Marley’s mixture of assorted chart-topping musical styles taps into the omnivorous aesthetics of the millennial generation, and is also important for communicating his message. The clips transferred into the commercial include the song’s quiet introduction featuring broken guitar chords and solo singing, its reggae-style rapped pre-chorus, and the gradual layering of electronics and production elements that lead to an EDM-style drop during one of the chorus repetitions. The juxtaposition of these elements sometimes work to create the song’s tension and at other times come together in unexpected yet pleasing ways to support Marley’s anthemic call for resistance. Of course, these musical moments are translated into “Jump in” on the terms of its plot to support the scenes that set up the commodity’s final shining moment. In particular, “Lion’s” climactic drop is assigned to images of Jenner and sets into motion her decision to abandon the façade of the modeling studio for the “real” action outside. Marley’s uplifting call for change thus becomes Jenner’s call for commodity intervention.

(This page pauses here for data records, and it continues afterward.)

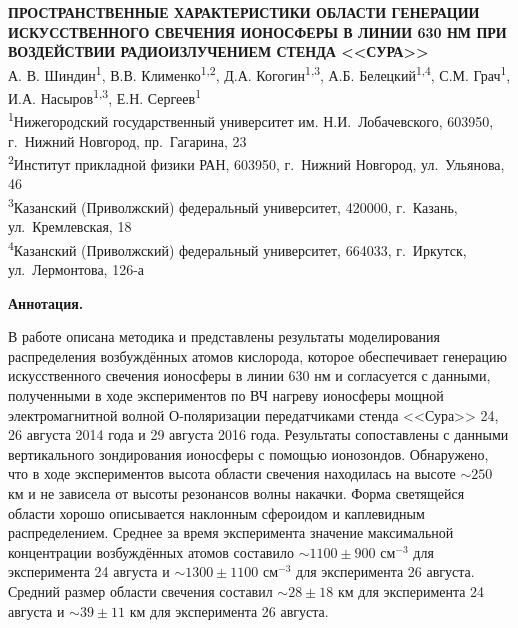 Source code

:\documentclass[12pt,a4paper]{article}
\begin{document}

\begin{center}
	{\large\bf ПРОСТРАНСТВЕННЫЕ ХАРАКТЕРИСТИКИ ОБЛАСТИ ГЕНЕРАЦИИ ИСКУССТВЕННОГО СВЕЧЕНИЯ ИОНОСФЕРЫ В ЛИНИИ 630 НМ ПРИ ВОЗДЕЙСТВИИ РАДИОИЗЛУЧЕНИЕМ СТЕНДА <<СУРА>>}\\
	\vskip 0.5cm
	А. В. Шиндин\textsuperscript{1}, В.В. Клименко\textsuperscript{1,2}, Д.А. Когогин\textsuperscript{1,3}, А.Б. Белецкий\textsuperscript{1,4}, С.М. Грач\textsuperscript{1}, И.А. Насыров\textsuperscript{1,3}, Е.Н. Сергеев\textsuperscript{1}\\
	\vskip 0.5cm
	\textsuperscript{1}Нижегородский государственный университет им. Н.И.~Лобачевского,
	603950, г.~Нижний Новгород, пр.~Гагарина, 23\\
	\textsuperscript{2}Институт прикладной физики РАН,
	603950, г.~Нижний Новгород, ул.~Ульянова, 46\\
	\textsuperscript{3}Казанский (Приволжский) федеральный университет,
	420000, г.~Казань, ул.~Кремлевская, 18\\
	\textsuperscript{4}Казанский (Приволжский) федеральный университет,
	664033, г.~Иркутск, ул.~Лермонтова, 126-а\\
\end{center}
\thispagestyle{empty}
\textbf{Аннотация.}
 
В работе описана методика и представлены результаты моделирования распределения возбуждённых атомов кислорода, которое обеспечивает генерацию искусственного свечения ионосферы в линии 630 нм и согласуется с данными, полученными в ходе экспериментов по ВЧ нагреву ионосферы мощной электромагнитной волной О-поляризации передатчиками стенда <<Сура>> 24, 26 августа 2014 года и 29 августа 2016 года. Результаты сопоставлены с данными вертикального зондирования ионосферы с помощью ионозондов. Обнаружено, что в ходе экспериментов высота области свечения находилась на высоте $\sim250$ км и не зависела от высоты резонансов волны накачки. Форма светящейся области хорошо описывается наклонным сфероидом и каплевидным распределением. Среднее за время эксперимента значение максимальной концентрации возбуждённых атомов составило $\sim1100 \pm 900$ см$^{-3}$ для эксперимента 24 августа и  $\sim1300 \pm 1100$ см$^{-3}$ для эксперимента 26 августа. Средний размер области свечения составил $\sim28 \pm 18$ км для эксперимента 24 августа и $\sim39 \pm 11$ км для эксперимента 26 августа.\\
\end{document}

A talented musician, the twenty-year old scion of a beloved Jamaican political family has the cultural capital to communicate the ethos of resistance in a way that a reality star and a corporate giant pushing soda could not. Marketers thus quickly found out that the very audiences that they sought to capture with Marley’s music would not accept the brand’s attempt to neutralize their hard fought efforts to stand up to oppressive forces. This deal therefore serves as a reminder of the double bind that traps us within late-capitalist conditions. As Mark Laver suggests, the pressure put on Pepsi to pull the spot reflects the power of today’s social media and might suggest the potential for marginalized forces to form effective resistance to hegemonic forces.  At the same time, it illuminates the reality that today’s artists must rely on these very same forces in order to build their own brands for survival. It is this paradox, created by decades of neoliberal policies and ideologies, that allows for a simultaneous critique of the billion-dollar brand while recognizing (and generally accepting) the necessity for Marley to take the opportunity Pepsi had offered. So while there has been considerable outrage and resistance to Pepsi’s politics, few have questioned its voracious appetite for musical signifiers of youth and social progress.

Following its debacle with Madonna, Pepsi re-strategized how it used new music and celebrities and many of its early-1990s commercials turned back to hard-sell approaches. It will be interesting to see how the outcomes of this recent campaign force the cola giant to re-think future efforts to connect with today’s youth. In some respects, it makes sense that Pepsi, an underdog brand that has frequently catered to groups marginalized by economic status, age, race, gender, and sexuality, would continue its claims to support them. Based on its own history however, executives should have known that corporate advertising must continue to walk a fine line between reality and fantasy to retain its refreshing neoliberal façade. If nothing else, marketers should have remembered that political topics are as off-limits to corporate advertising as they are for dinners with extended family members.

Joanna Love is Assistant Professor of Music at the University of Richmond and she is currently finishing her book on popular music in Pepsi advertising, which is supported by a generous grant from the American Association of University Women.